Self-help (jijo), Mutual help (kyojo), and Public help (kojo) from the White Paper on Health, Labour and Welfare 2025

In August this year, the White Paper on Health, Labour and Welfare 2025 (Reiwa 7) was released. The White Paper consists of two parts: Part I focuses on a special theme for the year, while Part II provides detailed explanations of overall health, labour, and welfare policies.

The title of Part I this year is “To the Youth Who Will Lead the Next Generation: Understanding the Role of Social Security and Labour Policies in a Changing Society.” It is written in plain language aimed at young people, explaining Japan’s social security and labour systems in an accessible way.

One section that helped me organize my thoughts clearly was the discussion on self-help (jijo), mutual help (kyojo), and public help (kojo). These terms are often used in various contexts, but “mutual help” has always been somewhat unclear to me.
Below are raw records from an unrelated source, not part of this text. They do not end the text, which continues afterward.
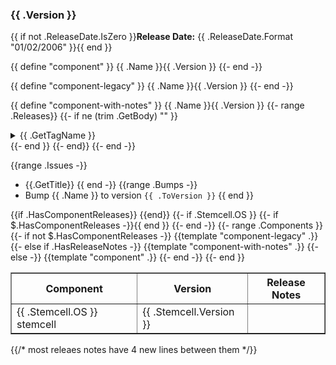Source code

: ### <a id='{{ .Version }}'></a> {{ .Version }}

{{ if not .ReleaseDate.IsZero }}**Release Date:** {{ .ReleaseDate.Format "01/02/2006" }}{{ end }}

{{ define "component" }}
    <tr><td>{{ .Name }}</td><td>{{ .Version }}</td><td></td></tr>
{{- end -}}

{{ define "component-legacy" }}
    <tr><td>{{ .Name }}</td><td>{{ .Version }}</td></tr>
{{- end -}}

{{ define "component-with-notes" }}
    <tr><td>{{ .Name }}</td><td>{{ .Version }}</td>
      <td>{{- range .Releases}}
        {{- if ne (trim .GetBody) "" }}
        <details>
          <summary>{{ .GetTagName }}</summary>
          <pre style="max-width: 30em">
  {{ trim .GetBody | removeEmptyLines | indent 2 | trim}}
          </pre>
        </details>
        {{- end }}
      {{- end}}
      </td>
    </tr>
{{- end -}}

{{range .Issues -}}
  * {{.GetTitle}}
{{ end -}}
{{range .Bumps -}}
  * Bump {{ .Name }} to version `{{ .ToVersion }}`
{{ end }}
<table border="1" class="nice">
  <thead>
    <tr>
      <th>Component</th>
      <th>Version</th>{{if .HasComponentReleases}}
      <th>Release Notes</th>{{end}}
    </tr>
  </thead>
  <tbody>
  {{- if .Stemcell.OS }}
    <tr><td>{{ .Stemcell.OS }} stemcell</td><td>{{ .Stemcell.Version }}</td>{{- if $.HasComponentReleases -}}<td></td>{{ end }}</tr>
  {{- end -}}
  {{- range .Components }}
    {{- if not $.HasComponentReleases -}}
       {{template "component-legacy" .}}
    {{- else if .HasReleaseNotes -}}
      {{template "component-with-notes" .}}
    {{- else -}}
      {{template "component" .}}
    {{- end -}}
  {{- end }}
  </tbody>
</table>


{{/* most releaes notes have 4 new lines between them */}}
Self-help is easy to understand—it means taking care of oneself. Public help roughly means the government taking responsibility to assist people. But what exactly is mutual help? It’s often explained as “helping each other within the community or local area,” but whether one can actually visualize that depends on the person. If you live in a small rural village, that image might be concrete. However, for urban residents with no clear sense of belonging to a local community, it remains just an abstract concept. If mutual help is built on that, then it’s hard to understand who is supposed to help whom and how.

In previous editions of the White Paper, the terms self-help, mutual help, and public help were also used, but they were never clearly defined, leaving their meanings ambiguous. In the 2025 edition, however, the concepts are neatly organized. The paper doesn’t rely on explanations involving “community” or “neighborhood.” Instead, it explains that Japan’s social security system was developed on the assumption that the era when people could rely on such local or communal ties has already ended. It then defines self-help, mutual help, and public help as shown in the following diagram.


As the diagram indicates, mutual help refers to the various systems funded by social insurance premiums—such as pensions, health insurance, and long-term care insurance—and is positioned as something that complements self-help.

Some people might disagree with this interpretation. One could argue that these systems should instead be supported by taxes, or conversely, that mutual help should be abolished altogether. Nonetheless, by clarifying the correspondence between funding sources and systems, the government’s stance has become easier to understand.
(In that sense, the White Paper provides young people with valuable material for forming their own opinions—whether in support or opposition—by making the framework more transparent.)

That said, it’s important to remember that this is a White Paper on Health, Labour and Welfare, not an Economic White Paper. Therefore, it does not discuss how self-help, mutual help, and public help would function if they were funded by taxes or government bonds, or if market mechanisms were utilized.